Catherine Zeta Jones is curled up on a sofa in the purple-walled library of her New York State home. She gazes out of the window into her garden, where bright-yellow daffodils bloom. On the shelves, pristine pairs of Louboutin heels sparkle among the books. "I buy shoes sometimes and use them as bookends. They're too beautiful to wear."
This fabulous scene is exactly where one would hope to meet Zeta Jones. From The Darling Buds of May in 1991 to her Tony Award for A Little Night Music in 2009, via her 2003 Oscar for Chicago, she has become a Hollywood celebrity in the classic mould. No Twitter account. No unflattering "selfies" posted online. No reality television show in the pipeline. Although she dresses down when she's off duty ("it's quite ridiculous to have these beautiful shoes," she says with a laugh, "when I spend the vast majority of the day in flip-flops") and drives her children to school in a Peugeot, in public the 43-year-old is a glamorous superstar.
But in 2010, when her then-65-year-old husband, Michael Douglas, was diagnosed with throat cancer, she stepped out of the spotlight completely. He was given the all-clear in January 2011 and since then Zeta Jones has played a series of scene-stealing roles, from a repressed conservative campaigner in the musical Rock of Ages to a sexy psychologist in Steven Soderbergh's Side Effects.
At this year's Oscars ceremony she sang and high-kicked her way through All That Jazz in front of a star-studded crowd and to an American television audience of more than 40 million.
Was she nervous? "I do get terrified," she says, her accent still wonderfully Welsh. "I get terrified the first day I'm on a film set. I get nervous walking down a red carpet. I find making speeches the most terrifying thing in the world."
To cope, she tells me, chuckling, "I have this system. I torture my husband and everyone around me with my nerves and anxiety. Then, when I get on stage, the fear is gone. I've exhausted myself. It just dissipates."
Zeta Jones is choosy about film roles. "My daughter [Carys] is 10, my son [Dylan] is 12 and these are such precious years to me. You never get them back. So if I'm going to leave my family for any length of time it had better be for a role that I haven't played before, with great people. It had better be fun. Otherwise, to be honest with you, I would prefer to stay at home."
Her new film, Red 2, falls into the fun category. The sequel to 2010's Red - which starred Bruce Willis and made more than US$90 million ($111 million) at the box office - it is a crime caper about retired spies. "I loved the concept," Zeta Jones says. "The action, the humour, the tongue-in-cheek quality of it." Her old friend, Sir Anthony Hopkins, joins the sequel.
"I've known Tony since I was a child, so that was another plus. And I know Bruce and I love comedy. I am hoping to do more of it."

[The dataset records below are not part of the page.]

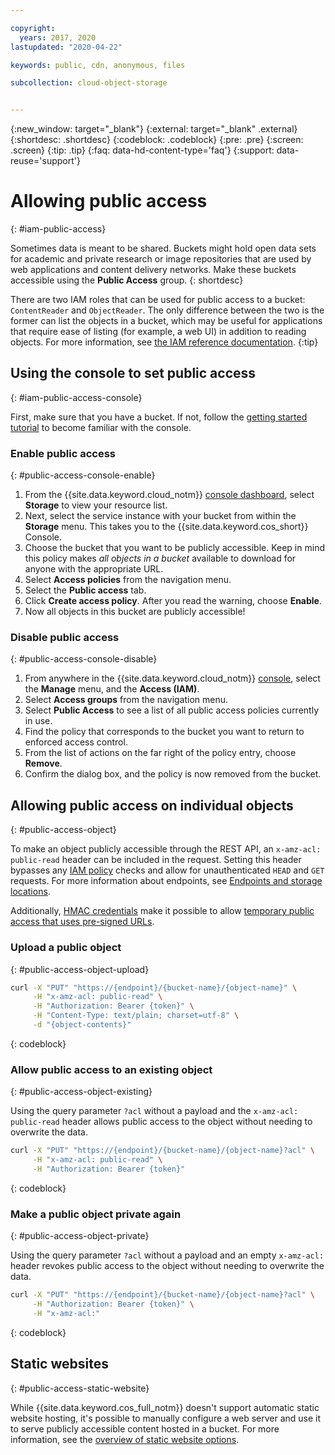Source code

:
 ```yaml
---

copyright:
  years: 2017, 2020
lastupdated: "2020-04-22"

keywords: public, cdn, anonymous, files

subcollection: cloud-object-storage


---
```

{:new_window: target="_blank"}
{:external: target="_blank" .external}
{:shortdesc: .shortdesc}
{:codeblock: .codeblock}
{:pre: .pre}
{:screen: .screen}
{:tip: .tip}
{:faq: data-hd-content-type='faq'}
{:support: data-reuse='support'}

# Allowing public access
{: #iam-public-access}

Sometimes data is meant to be shared. Buckets might hold open data sets for academic and private research or image repositories that are used by web applications and content delivery networks. Make these buckets accessible using the **Public Access** group. 
{: shortdesc}

There are two IAM roles that can be used for public access to a bucket: `ContentReader` and `ObjectReader`.  The only difference between the two is the former can list the objects in a bucket, which may be useful for applications that require ease of listing (for example, a web UI) in addition to reading objects.  For more information, see [the IAM reference documentation](/docs/cloud-object-storage?topic=cloud-object-storage-iam). 
{:tip}

## Using the console to set public access
{: #iam-public-access-console}

First, make sure that you have a bucket. If not, follow the [getting started tutorial](/docs/cloud-object-storage?topic=cloud-object-storage-getting-started-cloud-object-storage) to become familiar with the console.

### Enable public access
{: #public-access-console-enable}

1. From the {{site.data.keyword.cloud_notm}} [console dashboard](https://cloud.ibm.com/), select **Storage** to view your resource list.
2. Next, select the service instance with your bucket from within the **Storage** menu. This takes you to the {{site.data.keyword.cos_short}} Console.
3. Choose the bucket that you want to be publicly accessible. Keep in mind this policy makes _all objects in a bucket_ available to download for anyone with the appropriate URL.
4. Select **Access policies** from the navigation menu.
5. Select the **Public access** tab.
6. Click **Create access policy**. After you read the warning, choose **Enable**.
7. Now all objects in this bucket are publicly accessible!

### Disable public access
{: #public-access-console-disable}

1. From anywhere in the {{site.data.keyword.cloud_notm}} [console](https://cloud.ibm.com/), select the **Manage** menu, and the **Access (IAM)**.
2. Select **Access groups** from the navigation menu.
3. Select **Public Access** to see a list of all public access policies currently in use.
4. Find the policy that corresponds to the bucket you want to return to enforced access control.
5. From the list of actions on the far right of the policy entry, choose **Remove**.
6. Confirm the dialog box, and the policy is now removed from the bucket.

## Allowing public access on individual objects
{: #public-access-object}

To make an object publicly accessible through the REST API, an `x-amz-acl: public-read` header can be included in the request. Setting this header bypasses any [IAM policy](/docs/cloud-object-storage/iam?topic=cloud-object-storage-iam-overview) checks and allow for unauthenticated `HEAD` and `GET` requests. For more information about endpoints, see [Endpoints and storage locations](/docs/cloud-object-storage?topic=cloud-object-storage-endpoints#endpoints).

Additionally, [HMAC credentials](/docs/cloud-object-storage?topic=cloud-object-storage-uhc-hmac-credentials-main) make it possible to allow [temporary public access that uses pre-signed URLs](/docs/services/cloud-object-storage/hmac?topic=cloud-object-storage-presign-url).

### Upload a public object
{: #public-access-object-upload}

```sh
curl -X "PUT" "https://{endpoint}/{bucket-name}/{object-name}" \
     -H "x-amz-acl: public-read" \
     -H "Authorization: Bearer {token}" \
     -H "Content-Type: text/plain; charset=utf-8" \
     -d "{object-contents}"
```
{: codeblock}

### Allow public access to an existing object
{: #public-access-object-existing}

Using the query parameter `?acl` without a payload and the `x-amz-acl: public-read` header allows public access to the object without needing to overwrite the data.

```sh
curl -X "PUT" "https://{endpoint}/{bucket-name}/{object-name}?acl" \
     -H "x-amz-acl: public-read" \
     -H "Authorization: Bearer {token}"
```
{: codeblock}

### Make a public object private again
{: #public-access-object-private}

Using the query parameter `?acl` without a payload and an empty `x-amz-acl:` header revokes public access to the object without needing to overwrite the data.

```sh
curl -X "PUT" "https://{endpoint}/{bucket-name}/{object-name}?acl" \
     -H "Authorization: Bearer {token}" \
     -H "x-amz-acl:"
```
{: codeblock}

## Static websites
{: #public-access-static-website}

While {{site.data.keyword.cos_full_notm}} doesn't support automatic static website hosting, it's possible to manually configure a web server and use it to serve publicly accessible content hosted in a bucket. For more information, see the [overview of static website options](/docs/cloud-object-storage?topic=static-websites-options).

Zeta Jones plays the sexy Russian double agent Katja - an old flame of Willis' character, Frank - and her sultry charm is in full flow. "She's trouble - and that is so much fun to play," she says. In one scene Katja kisses Bruce passionately, while his partner looks on in shock. "I've kissed Brad Pitt, George Clooney, Antonio Banderas. But my husband recently played Liberace [in the biopic Behind the Candelabra] and kissed Matt Damon, so he understands," she says.
When Zeta Jones and Douglas married, sceptics declared that it would never work, not least because of the 25-year age difference (Zeta Jones was 30; Douglas 55). Thirteen years later, she still seems besotted.
What's their secret? "Respect, space and a sense of humour," she says.
"We spend a hell of a lot of time together, so we are careful to maintain our space. We recently had an extension built, to house a closet. It's like the Tardis - I go in there and never come out. My husband knocks on the door and says, 'Can I come in?' But I've got a TV in there, and my daughter brings her friends in - they play shop, put on all my stuff. I could be in there for the whole day, happily."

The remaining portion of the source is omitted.